Non-Japan Asia ex China CPI y/y%
Source: MNI - Market News/Refinitiv/IMF
- The Philippines recorded the highest inflation rate of the countries in our aggregate at 3.7% for headline (up from 3.4%) and 3.4% for core (down from 3.6%) but they are well off their 2023 peaks of 8.7% and 8% respectively. April CPI prints on May 7 and may exceed BSP’s 2-4% band as rice and transport price pressures persist. There are also upcoming wage increases.
- Thailand’s inflation is one of the lowest in the region, lower than China’s, but as the Bank of Thailand points out it reflects government subsidies and price caps rather than weak domestic price pressures. Headline inflation improved to 0.5% in March from -0.8% while core was steady at 0.4%. BoT expects 0.6% and 0.6% respectively in 2024, and 1.3% and 0.9% in 2025. April prints on May 7.
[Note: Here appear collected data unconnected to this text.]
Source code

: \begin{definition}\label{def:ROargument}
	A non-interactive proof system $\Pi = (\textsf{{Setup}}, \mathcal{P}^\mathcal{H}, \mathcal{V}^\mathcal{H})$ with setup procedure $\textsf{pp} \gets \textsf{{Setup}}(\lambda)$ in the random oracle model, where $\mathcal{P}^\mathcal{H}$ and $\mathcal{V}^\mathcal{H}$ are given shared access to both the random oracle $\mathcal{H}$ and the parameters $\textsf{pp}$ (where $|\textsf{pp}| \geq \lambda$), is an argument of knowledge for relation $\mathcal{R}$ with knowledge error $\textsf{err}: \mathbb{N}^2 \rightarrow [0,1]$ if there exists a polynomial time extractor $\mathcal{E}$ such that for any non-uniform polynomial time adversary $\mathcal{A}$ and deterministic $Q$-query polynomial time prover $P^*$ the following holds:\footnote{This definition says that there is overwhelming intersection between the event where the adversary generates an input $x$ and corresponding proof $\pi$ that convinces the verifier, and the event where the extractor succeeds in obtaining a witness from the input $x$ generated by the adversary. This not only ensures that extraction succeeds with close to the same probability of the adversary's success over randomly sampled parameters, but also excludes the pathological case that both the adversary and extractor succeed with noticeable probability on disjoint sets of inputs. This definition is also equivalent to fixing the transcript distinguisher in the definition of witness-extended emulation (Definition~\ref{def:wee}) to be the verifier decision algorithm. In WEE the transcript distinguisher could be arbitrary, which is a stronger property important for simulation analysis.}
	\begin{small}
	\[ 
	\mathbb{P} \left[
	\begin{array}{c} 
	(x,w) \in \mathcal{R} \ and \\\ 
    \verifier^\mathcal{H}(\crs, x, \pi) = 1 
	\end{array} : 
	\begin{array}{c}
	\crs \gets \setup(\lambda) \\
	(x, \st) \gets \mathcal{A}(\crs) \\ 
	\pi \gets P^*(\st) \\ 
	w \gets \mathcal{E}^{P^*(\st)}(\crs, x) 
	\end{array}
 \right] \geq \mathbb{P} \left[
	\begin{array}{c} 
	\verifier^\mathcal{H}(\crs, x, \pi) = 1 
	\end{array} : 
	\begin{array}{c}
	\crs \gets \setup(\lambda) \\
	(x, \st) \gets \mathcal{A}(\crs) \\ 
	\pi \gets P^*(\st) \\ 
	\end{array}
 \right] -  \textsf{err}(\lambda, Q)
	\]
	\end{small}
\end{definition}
- Even though headline and core inflation are within Bank Indonesia’s 1.5-3.5% band, it hiked rates at its April 24 meeting. The decision was made to ensure FX stability and limit the pass through to inflation after IDR weakened substantially but the 25bp rate rise has done little to strengthen the rupiah with USDIDR trading higher since the meeting and is currently around 16244 +0.6% since the hike.